**DIRECTIONS FOR THIS TASK**
Every entry below should appear in the answer exactly as written, apart from the pictures.

**PROVIDED RECORDS**

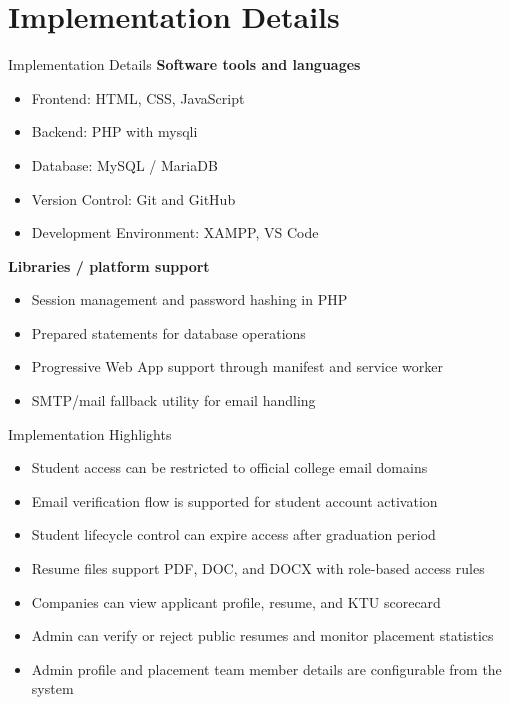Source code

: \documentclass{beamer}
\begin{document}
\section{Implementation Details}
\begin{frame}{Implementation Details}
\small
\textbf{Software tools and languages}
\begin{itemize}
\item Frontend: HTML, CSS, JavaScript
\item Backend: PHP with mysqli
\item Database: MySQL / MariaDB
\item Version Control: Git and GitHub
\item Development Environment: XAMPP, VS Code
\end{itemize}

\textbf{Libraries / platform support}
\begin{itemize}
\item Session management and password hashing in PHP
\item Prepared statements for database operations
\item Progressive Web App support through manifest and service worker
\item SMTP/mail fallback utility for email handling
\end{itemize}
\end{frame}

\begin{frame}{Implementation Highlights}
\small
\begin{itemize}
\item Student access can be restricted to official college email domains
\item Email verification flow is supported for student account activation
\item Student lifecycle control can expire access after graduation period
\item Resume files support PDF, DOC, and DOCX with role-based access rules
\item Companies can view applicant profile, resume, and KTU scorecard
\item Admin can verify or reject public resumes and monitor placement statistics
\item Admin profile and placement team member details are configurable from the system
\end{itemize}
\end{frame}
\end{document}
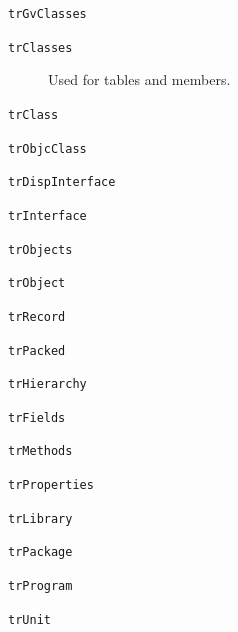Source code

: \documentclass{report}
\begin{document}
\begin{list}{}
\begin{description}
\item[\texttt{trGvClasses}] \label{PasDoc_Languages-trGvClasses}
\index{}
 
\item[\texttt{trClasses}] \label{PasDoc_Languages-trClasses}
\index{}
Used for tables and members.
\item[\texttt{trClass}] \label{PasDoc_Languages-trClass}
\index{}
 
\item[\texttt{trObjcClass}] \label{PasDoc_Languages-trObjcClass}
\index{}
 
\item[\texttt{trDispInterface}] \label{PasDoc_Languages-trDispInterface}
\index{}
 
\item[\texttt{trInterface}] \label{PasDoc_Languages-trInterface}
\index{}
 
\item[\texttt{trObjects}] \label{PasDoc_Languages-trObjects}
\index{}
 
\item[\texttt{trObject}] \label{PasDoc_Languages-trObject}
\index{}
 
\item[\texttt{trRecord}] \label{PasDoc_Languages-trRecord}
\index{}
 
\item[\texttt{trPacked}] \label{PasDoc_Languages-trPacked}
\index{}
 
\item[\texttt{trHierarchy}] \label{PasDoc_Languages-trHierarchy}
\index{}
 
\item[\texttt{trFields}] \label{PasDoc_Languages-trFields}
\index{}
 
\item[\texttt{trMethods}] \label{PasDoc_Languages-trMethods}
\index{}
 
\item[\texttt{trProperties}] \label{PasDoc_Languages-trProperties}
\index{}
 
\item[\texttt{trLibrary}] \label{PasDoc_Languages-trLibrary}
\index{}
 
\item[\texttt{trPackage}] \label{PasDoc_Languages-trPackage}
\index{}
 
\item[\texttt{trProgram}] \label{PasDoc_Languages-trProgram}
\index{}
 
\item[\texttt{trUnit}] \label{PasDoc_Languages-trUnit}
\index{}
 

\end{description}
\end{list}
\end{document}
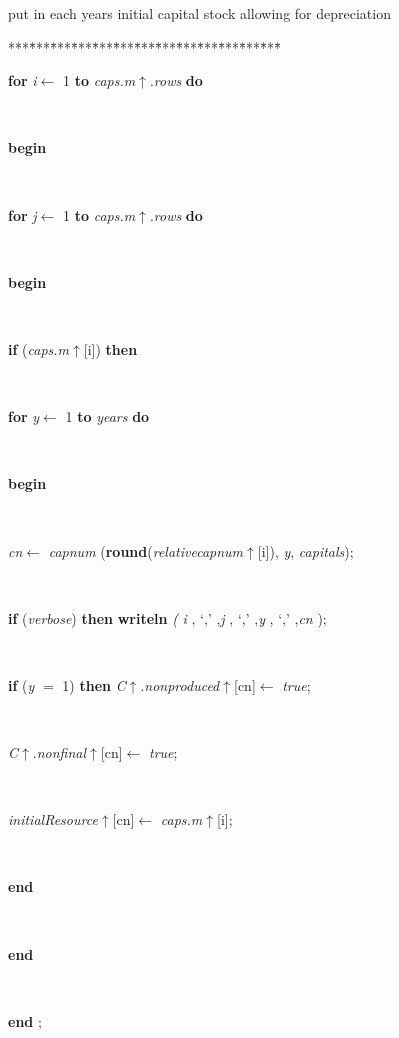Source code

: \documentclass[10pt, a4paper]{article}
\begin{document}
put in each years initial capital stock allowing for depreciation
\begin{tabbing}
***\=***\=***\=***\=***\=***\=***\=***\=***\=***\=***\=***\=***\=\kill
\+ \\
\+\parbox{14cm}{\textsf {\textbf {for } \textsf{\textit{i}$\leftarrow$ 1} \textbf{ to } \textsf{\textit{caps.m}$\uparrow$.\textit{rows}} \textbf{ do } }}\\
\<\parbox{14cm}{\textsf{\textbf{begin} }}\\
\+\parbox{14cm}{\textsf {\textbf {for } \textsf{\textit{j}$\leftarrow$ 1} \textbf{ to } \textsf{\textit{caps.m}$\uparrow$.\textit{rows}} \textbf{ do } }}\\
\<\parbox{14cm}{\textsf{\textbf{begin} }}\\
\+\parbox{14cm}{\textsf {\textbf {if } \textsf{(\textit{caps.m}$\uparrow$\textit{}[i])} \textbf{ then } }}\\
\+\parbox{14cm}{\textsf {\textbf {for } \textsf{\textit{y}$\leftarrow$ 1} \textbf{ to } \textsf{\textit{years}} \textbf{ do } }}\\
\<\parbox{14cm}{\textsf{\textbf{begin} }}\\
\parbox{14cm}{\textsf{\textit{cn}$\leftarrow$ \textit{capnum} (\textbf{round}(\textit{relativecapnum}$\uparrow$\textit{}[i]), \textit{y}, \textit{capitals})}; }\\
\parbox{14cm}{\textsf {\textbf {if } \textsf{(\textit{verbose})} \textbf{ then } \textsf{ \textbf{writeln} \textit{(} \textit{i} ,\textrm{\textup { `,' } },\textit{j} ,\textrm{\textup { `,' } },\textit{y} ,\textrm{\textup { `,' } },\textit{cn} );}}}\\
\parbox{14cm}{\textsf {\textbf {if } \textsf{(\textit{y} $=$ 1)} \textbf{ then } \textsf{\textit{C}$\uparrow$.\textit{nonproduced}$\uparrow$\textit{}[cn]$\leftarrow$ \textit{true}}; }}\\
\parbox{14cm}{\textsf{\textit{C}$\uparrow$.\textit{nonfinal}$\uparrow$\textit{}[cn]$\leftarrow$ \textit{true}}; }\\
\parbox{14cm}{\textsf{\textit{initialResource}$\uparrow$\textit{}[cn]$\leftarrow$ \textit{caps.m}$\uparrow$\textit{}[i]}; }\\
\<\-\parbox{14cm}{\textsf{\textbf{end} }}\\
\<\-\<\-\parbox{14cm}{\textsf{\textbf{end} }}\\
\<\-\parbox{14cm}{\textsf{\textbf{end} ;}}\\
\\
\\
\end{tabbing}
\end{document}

**EXERCISE RESULT**
Source code

: \documentclass{beamer}
\begin{document}
\section{Implementation Details}
\begin{frame}{Implementation Details}
\small
\textbf{Software tools and languages}
\begin{itemize}
\item Frontend: HTML, CSS, JavaScript
\item Backend: PHP with mysqli
\item Database: MySQL / MariaDB
\item Version Control: Git and GitHub
\item Development Environment: XAMPP, VS Code
\end{itemize}

\textbf{Libraries / platform support}
\begin{itemize}
\item Session management and password hashing in PHP
\item Prepared statements for database operations
\item Progressive Web App support through manifest and service worker
\item SMTP/mail fallback utility for email handling
\end{itemize}
\end{frame}

\begin{frame}{Implementation Highlights}
\small
\begin{itemize}
\item Student access can be restricted to official college email domains
\item Email verification flow is supported for student account activation
\item Student lifecycle control can expire access after graduation period
\item Resume files support PDF, DOC, and DOCX with role-based access rules
\item Companies can view applicant profile, resume, and KTU scorecard
\item Admin can verify or reject public resumes and monitor placement statistics
\item Admin profile and placement team member details are configurable from the system
\end{itemize}
\end{frame}
\end{document}
Source code

: \documentclass{report}
\begin{document}
\begin{list}{}
\begin{description}
\item[\texttt{trGvClasses}] \label{PasDoc_Languages-trGvClasses}
\index{}
 
\item[\texttt{trClasses}] \label{PasDoc_Languages-trClasses}
\index{}
Used for tables and members.
\item[\texttt{trClass}] \label{PasDoc_Languages-trClass}
\index{}
 
\item[\texttt{trObjcClass}] \label{PasDoc_Languages-trObjcClass}
\index{}
 
\item[\texttt{trDispInterface}] \label{PasDoc_Languages-trDispInterface}
\index{}
 
\item[\texttt{trInterface}] \label{PasDoc_Languages-trInterface}
\index{}
 
\item[\texttt{trObjects}] \label{PasDoc_Languages-trObjects}
\index{}
 
\item[\texttt{trObject}] \label{PasDoc_Languages-trObject}
\index{}
 
\item[\texttt{trRecord}] \label{PasDoc_Languages-trRecord}
\index{}
 
\item[\texttt{trPacked}] \label{PasDoc_Languages-trPacked}
\index{}
 
\item[\texttt{trHierarchy}] \label{PasDoc_Languages-trHierarchy}
\index{}
 
\item[\texttt{trFields}] \label{PasDoc_Languages-trFields}
\index{}
 
\item[\texttt{trMethods}] \label{PasDoc_Languages-trMethods}
\index{}
 
\item[\texttt{trProperties}] \label{PasDoc_Languages-trProperties}
\index{}
 
\item[\texttt{trLibrary}] \label{PasDoc_Languages-trLibrary}
\index{}
 
\item[\texttt{trPackage}] \label{PasDoc_Languages-trPackage}
\index{}
 
\item[\texttt{trProgram}] \label{PasDoc_Languages-trProgram}
\index{}
 
\item[\texttt{trUnit}] \label{PasDoc_Languages-trUnit}
\index{}
 

\end{description}
\end{list}
\end{document}
Source code

: \documentclass[10pt, a4paper]{article}
\begin{document}
put in each years initial capital stock allowing for depreciation
\begin{tabbing}
***\=***\=***\=***\=***\=***\=***\=***\=***\=***\=***\=***\=***\=\kill
\+ \\
\+\parbox{14cm}{\textsf {\textbf {for } \textsf{\textit{i}$\leftarrow$ 1} \textbf{ to } \textsf{\textit{caps.m}$\uparrow$.\textit{rows}} \textbf{ do } }}\\
\<\parbox{14cm}{\textsf{\textbf{begin} }}\\
\+\parbox{14cm}{\textsf {\textbf {for } \textsf{\textit{j}$\leftarrow$ 1} \textbf{ to } \textsf{\textit{caps.m}$\uparrow$.\textit{rows}} \textbf{ do } }}\\
\<\parbox{14cm}{\textsf{\textbf{begin} }}\\
\+\parbox{14cm}{\textsf {\textbf {if } \textsf{(\textit{caps.m}$\uparrow$\textit{}[i])} \textbf{ then } }}\\
\+\parbox{14cm}{\textsf {\textbf {for } \textsf{\textit{y}$\leftarrow$ 1} \textbf{ to } \textsf{\textit{years}} \textbf{ do } }}\\
\<\parbox{14cm}{\textsf{\textbf{begin} }}\\
\parbox{14cm}{\textsf{\textit{cn}$\leftarrow$ \textit{capnum} (\textbf{round}(\textit{relativecapnum}$\uparrow$\textit{}[i]), \textit{y}, \textit{capitals})}; }\\
\parbox{14cm}{\textsf {\textbf {if } \textsf{(\textit{verbose})} \textbf{ then } \textsf{ \textbf{writeln} \textit{(} \textit{i} ,\textrm{\textup { `,' } },\textit{j} ,\textrm{\textup { `,' } },\textit{y} ,\textrm{\textup { `,' } },\textit{cn} );}}}\\
\parbox{14cm}{\textsf {\textbf {if } \textsf{(\textit{y} $=$ 1)} \textbf{ then } \textsf{\textit{C}$\uparrow$.\textit{nonproduced}$\uparrow$\textit{}[cn]$\leftarrow$ \textit{true}}; }}\\
\parbox{14cm}{\textsf{\textit{C}$\uparrow$.\textit{nonfinal}$\uparrow$\textit{}[cn]$\leftarrow$ \textit{true}}; }\\
\parbox{14cm}{\textsf{\textit{initialResource}$\uparrow$\textit{}[cn]$\leftarrow$ \textit{caps.m}$\uparrow$\textit{}[i]}; }\\
\<\-\parbox{14cm}{\textsf{\textbf{end} }}\\
\<\-\<\-\parbox{14cm}{\textsf{\textbf{end} }}\\
\<\-\parbox{14cm}{\textsf{\textbf{end} ;}}\\
\\
\\
\end{tabbing}
\end{document}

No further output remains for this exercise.